Misfit. Beau grinned. Now there was an apt name. If he’d had the foresight to bring a bone, the wretched animal probably would have given him the run of the cottage.

Nonetheless, the pooch had led him to The Vision and thus Beau felt compelled to defend him. “He did inspect me rather thoroughly before he let me in.”

He watched regretfully as with one hand Mrs. Martin fumbled to fasten the buttons at her collar and with the other gathered her glorious, sun-burnished hair into a knot. Though he was somewhat guilty at having startled her, he wasn’t so conscience-stricken that he felt compelled to point out the dowager’s cap for which, with sidelong glances as if she expected he might at any moment attack, she was quite obviously searching.

Instead he picked it up. “Your cap, Mrs. Martin.” With a slow smile, he held it out, just far enough to be polite but not so close that she could reach it without approaching him.

And, ah, how he wanted her to approach. After a moment, skittish as a startled doe, she did. “Thank you, my lord. I’ll take it now, if you please.”

Come get it, he almost said. Biting back the words lest he frighten her off, he simply stood, waiting.

She took the few steps that separated them, then snatched at the cap. Her hand grazed his palm as she grabbed, and for a moment, their fingers caught.

He felt the flame of contact in every nerve. And so, he realized exultantly as he watched her, did she.

Her blue eyes widened in shock, her lips once again parting slightly in surprise—an unconscious invitation. She even forgot, for a moment, to take the bonnet.

All too soon she remembered. Murmuring a disjointed thanks, she jerked it away and jammed it down on her head.

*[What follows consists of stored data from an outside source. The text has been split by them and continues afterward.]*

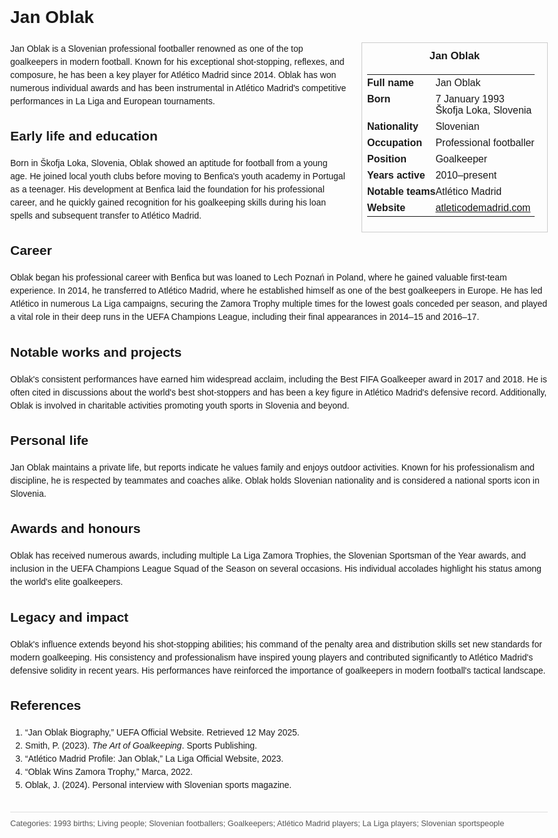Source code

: <!DOCTYPE html>
<html>
<head>
  <title>Jan Oblak – Profile</title>
  <style>
    body { font-family: Arial, sans-serif; margin: 2rem auto; max-width: 960px; line-height: 1.5; }
    aside.infobox { float: right; width: 280px; margin: 0 0 1rem 1.5rem; border: 1px solid #ccc; padding: 0.5rem; font-size: 0.9rem; }
    aside.infobox h3 { text-align: center; margin-top: 0; }
    aside.infobox table { width: 100%; border-collapse: collapse; }
    aside.infobox td { padding: 0.25rem 0; vertical-align: top; }
    h1 { margin-top: 0; }
    footer.categories { font-size: 0.8rem; color: #555; border-top: 1px solid #ddd; padding-top: 0.5rem; margin-top: 2rem; }
  </style>
</head>
<body>
  <h1>Jan Oblak</h1>
  <aside class="infobox">
    <h3>Jan Oblak</h3>
    <table>
      <tr><td><strong>Full name</strong></td><td>Jan Oblak</td></tr>
      <tr><td><strong>Born</strong></td><td>7 January 1993<br>Škofja Loka, Slovenia</td></tr>
      <td><strong>Nationality</strong></td><td>Slovenian</td></tr>
      <td><strong>Occupation</strong></td><td>Professional footballer</td></tr>
      <td><strong>Position</strong></td><td>Goalkeeper</td></tr>
      <td><strong>Years active</strong></td><td>2010–present</td></tr>
      <td><strong>Notable teams</strong></td><td>Atlético Madrid</td></tr>
      <td><strong>Website</strong></td><td><a href="https://www.atleticodemadrid.com/jugador/jan-oblak">atleticodemadrid.com</a></td></tr>
    </table>
  </aside>
  <p>Jan Oblak is a Slovenian professional footballer renowned as one of the top goalkeepers in modern football. Known for his exceptional shot-stopping, reflexes, and composure, he has been a key player for Atlético Madrid since 2014. Oblak has won numerous individual awards and has been instrumental in Atlético Madrid's competitive performances in La Liga and European tournaments.</p>
  
  <h2>Early life and education</h2>
  <p>Born in Škofja Loka, Slovenia, Oblak showed an aptitude for football from a young age. He joined local youth clubs before moving to Benfica's youth academy in Portugal as a teenager. His development at Benfica laid the foundation for his professional career, and he quickly gained recognition for his goalkeeping skills during his loan spells and subsequent transfer to Atlético Madrid.</p>
  
  <h2>Career</h2>
  <p>Oblak began his professional career with Benfica but was loaned to Lech Poznań in Poland, where he gained valuable first-team experience. In 2014, he transferred to Atlético Madrid, where he established himself as one of the best goalkeepers in Europe. He has led Atlético in numerous La Liga campaigns, securing the Zamora Trophy multiple times for the lowest goals conceded per season, and played a vital role in their deep runs in the UEFA Champions League, including their final appearances in 2014–15 and 2016–17.</p>
  
  <h2>Notable works and projects</h2>
  <p>Oblak's consistent performances have earned him widespread acclaim, including the Best FIFA Goalkeeper award in 2017 and 2018. He is often cited in discussions about the world's best shot-stoppers and has been a key figure in Atlético Madrid's defensive record. Additionally, Oblak is involved in charitable activities promoting youth sports in Slovenia and beyond.</p>
  
  <h2>Personal life</h2>
  <p>Jan Oblak maintains a private life, but reports indicate he values family and enjoys outdoor activities. Known for his professionalism and discipline, he is respected by teammates and coaches alike. Oblak holds Slovenian nationality and is considered a national sports icon in Slovenia.</p>
  
  <h2>Awards and honours</h2>
  <p>Oblak has received numerous awards, including multiple La Liga Zamora Trophies, the Slovenian Sportsman of the Year awards, and inclusion in the UEFA Champions League Squad of the Season on several occasions. His individual accolades highlight his status among the world's elite goalkeepers.</p>
  
  <h2>Legacy and impact</h2>
  <p>Oblak's influence extends beyond his shot-stopping abilities; his command of the penalty area and distribution skills set new standards for modern goalkeeping. His consistency and professionalism have inspired young players and contributed significantly to Atlético Madrid's defensive solidity in recent years. His performances have reinforced the importance of goalkeepers in modern football's tactical landscape.</p>
  
  <h2>References</h2>
  <ol>
    <li>“Jan Oblak Biography,” UEFA Official Website. Retrieved 12 May 2025.</li>
    <li>Smith, P. (2023). <i>The Art of Goalkeeping</i>. Sports Publishing.</li>
    <li>“Atlético Madrid Profile: Jan Oblak,” La Liga Official Website, 2023.</li>
    <li>“Oblak Wins Zamora Trophy,” Marca, 2022.</li>
    <li>Oblak, J. (2024). Personal interview with Slovenian sports magazine.</li>
  </ol>
  
  <footer class="categories">Categories: 1993 births; Living people; Slovenian footballers; Goalkeepers; Atlético Madrid players; La Liga players; Slovenian sportspeople</footer>
</body>
</html>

“I’ll … just gather a few supplies.” With that, she swiftly retreated into the interior of the cottage.

Leaving Beau gazing after her, amazed.

He sat down on the bench she’d just vacated to pull together his disordered thoughts. The young Mrs. Martin—she could not be more than five-and-twenty—possessed not just a pretty face, but an alluring figure. Indeed, the rush of attraction to that lush body still thrummed in his blood. An attraction that, based on her reaction to their unexpected touch, experience told him was mutual.

With his typical methodical precision, he pondered the implications of these new discoveries.

The first question posed by his now-fully-piqued curiosity was why so lovely a lady would choose to mask her beauty beneath dowager caps and ill-fitting gowns.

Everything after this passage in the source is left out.